File size: 1,365 Bytes
9477b5c | 1 2 3 4 5 6 7 8 9 10 11 12 13 14 15 16 17 18 19 20 21 22 23 24 25 26 27 28 29 30 31 32 33 34 35 36 37 38 39 40 | #!/usr/bin/env bash
# Launch the BLT pilot AND chain the pre-registered z-ablation eval on the
# final checkpoint. The eval (eval.py) is the *success criterion*; per the
# pre-registration in README.md, we look at Δ_random and Δ_zero BEFORE
# looking at raw GSM8K accuracy.
set -euo pipefail
cd /home/ubuntu
export TOKENIZERS_PARALLELISM=false
export TRANSFORMERS_NO_ADVISORY_WARNINGS=1
export HF_HUB_DISABLE_PROGRESS_BARS=1
export PYTORCH_CUDA_ALLOC_CONF=expandable_segments:True
OUT=/home/ubuntu/work/blt_pilot1
CFG=/home/ubuntu/experiments/blt_reasoner/configs/pilot_qwen15b_gsm8k.json
mkdir -p "$OUT"
LOG="$OUT/run.log"
EVAL_LOG="$OUT/eval.log"
# 1) Train (foreground inside nohup); only proceed if exit=0
nohup bash -c "
set -e
python3 -u -m experiments.blt_reasoner.train --config $CFG \\
>> $LOG 2>&1
echo '[wrapper] training exited 0 — running z-ablation eval' >> $LOG
# 2) z-ablation eval on the final ckpt (pre-registered success criterion)

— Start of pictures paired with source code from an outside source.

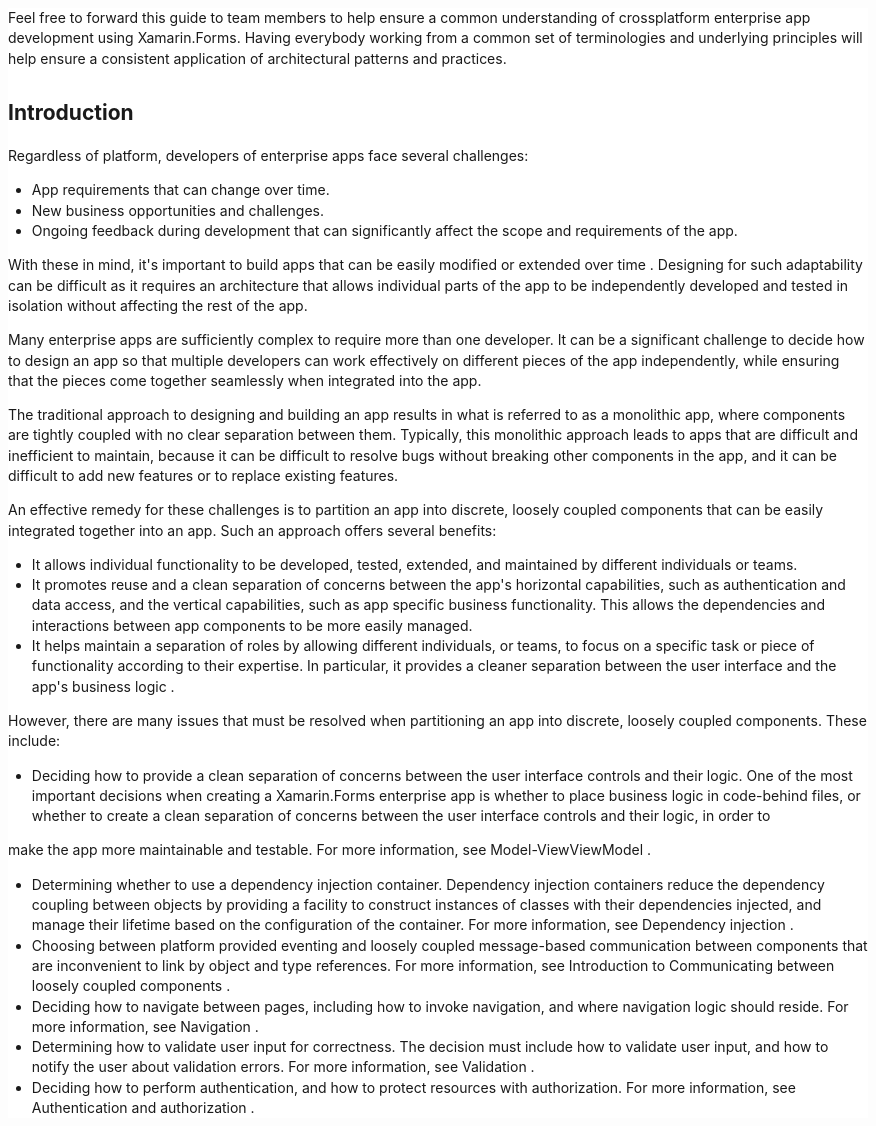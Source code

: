Feel free to forward this guide to team members to help ensure a common understanding of crossplatform enterprise app development using Xamarin.Forms. Having everybody working from a common set of terminologies and underlying principles will help ensure a consistent application of architectural patterns and practices.

## Introduction

Regardless of platform, developers of enterprise apps face several challenges:

- App requirements that can change over time.
- New business opportunities and challenges.
- Ongoing feedback during development that can significantly affect the scope and requirements of the app.

With these in mind, it's important to build apps that can be easily modified or extended over time . Designing for such adaptability can be difficult as it requires an architecture that allows individual parts of the app to be independently developed and tested in isolation without affecting the rest of the app.

Many enterprise apps are sufficiently complex to require more than one developer. It can be a significant challenge to decide how to design an app so that multiple developers can work effectively on different pieces of the app independently, while ensuring that the pieces come together seamlessly when integrated into the app.

The traditional approach to designing and building an app results in what is referred to as a monolithic app, where components are tightly coupled with no clear separation between them. Typically, this monolithic approach leads to apps that are difficult and inefficient to maintain, because it can be difficult to resolve bugs without breaking other components in the app, and it can be difficult to add new features or to replace existing features.

An effective remedy for these challenges is to partition an app into discrete, loosely coupled components that can be easily integrated together into an app. Such an approach offers several benefits:

- It allows individual functionality to be developed, tested, extended, and maintained by different individuals or teams.
- It promotes reuse and a clean separation of concerns between the app's horizontal capabilities, such as authentication and data access, and the vertical capabilities, such as app specific business functionality. This allows the dependencies and interactions between app components to be more easily managed.
- It helps maintain a separation of roles by allowing different individuals, or teams, to focus on a specific task or piece of functionality according to their expertise. In particular, it provides a cleaner separation between the user interface and the app's business logic .

However, there are many issues that must be resolved when partitioning an app into discrete, loosely coupled components. These include:

- Deciding how to provide a clean separation of concerns between the user interface controls and their logic. One of the most important decisions when creating a Xamarin.Forms enterprise app is whether to place business logic in code-behind files, or whether to create a clean separation of concerns between the user interface controls and their logic, in order to

make the app more maintainable and testable. For more information, see Model-ViewViewModel .

- Determining whether to use a dependency injection container. Dependency injection containers reduce the dependency coupling between objects by providing a facility to construct instances of classes with their dependencies injected, and manage their lifetime based on the configuration of the container. For more information, see Dependency injection .
- Choosing between platform provided eventing and loosely coupled message-based communication between components that are inconvenient to link by object and type references. For more information, see Introduction to Communicating between loosely coupled components .
- Deciding how to navigate between pages, including how to invoke navigation, and where navigation logic should reside. For more information, see Navigation .
- Determining how to validate user input for correctness. The decision must include how to validate user input, and how to notify the user about validation errors. For more information, see Validation .
- Deciding how to perform authentication, and how to protect resources with authorization. For more information, see Authentication and authorization .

python3 -u -m experiments.blt_reasoner.eval \\
--ckpt $OUT/final \\
--config $CFG \\
--n 200 \\
--out $OUT/final/ablation_n200.json \\
>> $EVAL_LOG 2>&1
echo '[wrapper] eval exited 0; ablation written to $OUT/final/ablation_n200.json' >> $LOG
" &
PID=$!
echo "$PID" > "$OUT/run.pid"
echo "Launched BLT pilot+eval wrapper pid=$PID log=$LOG eval_log=$EVAL_LOG"
|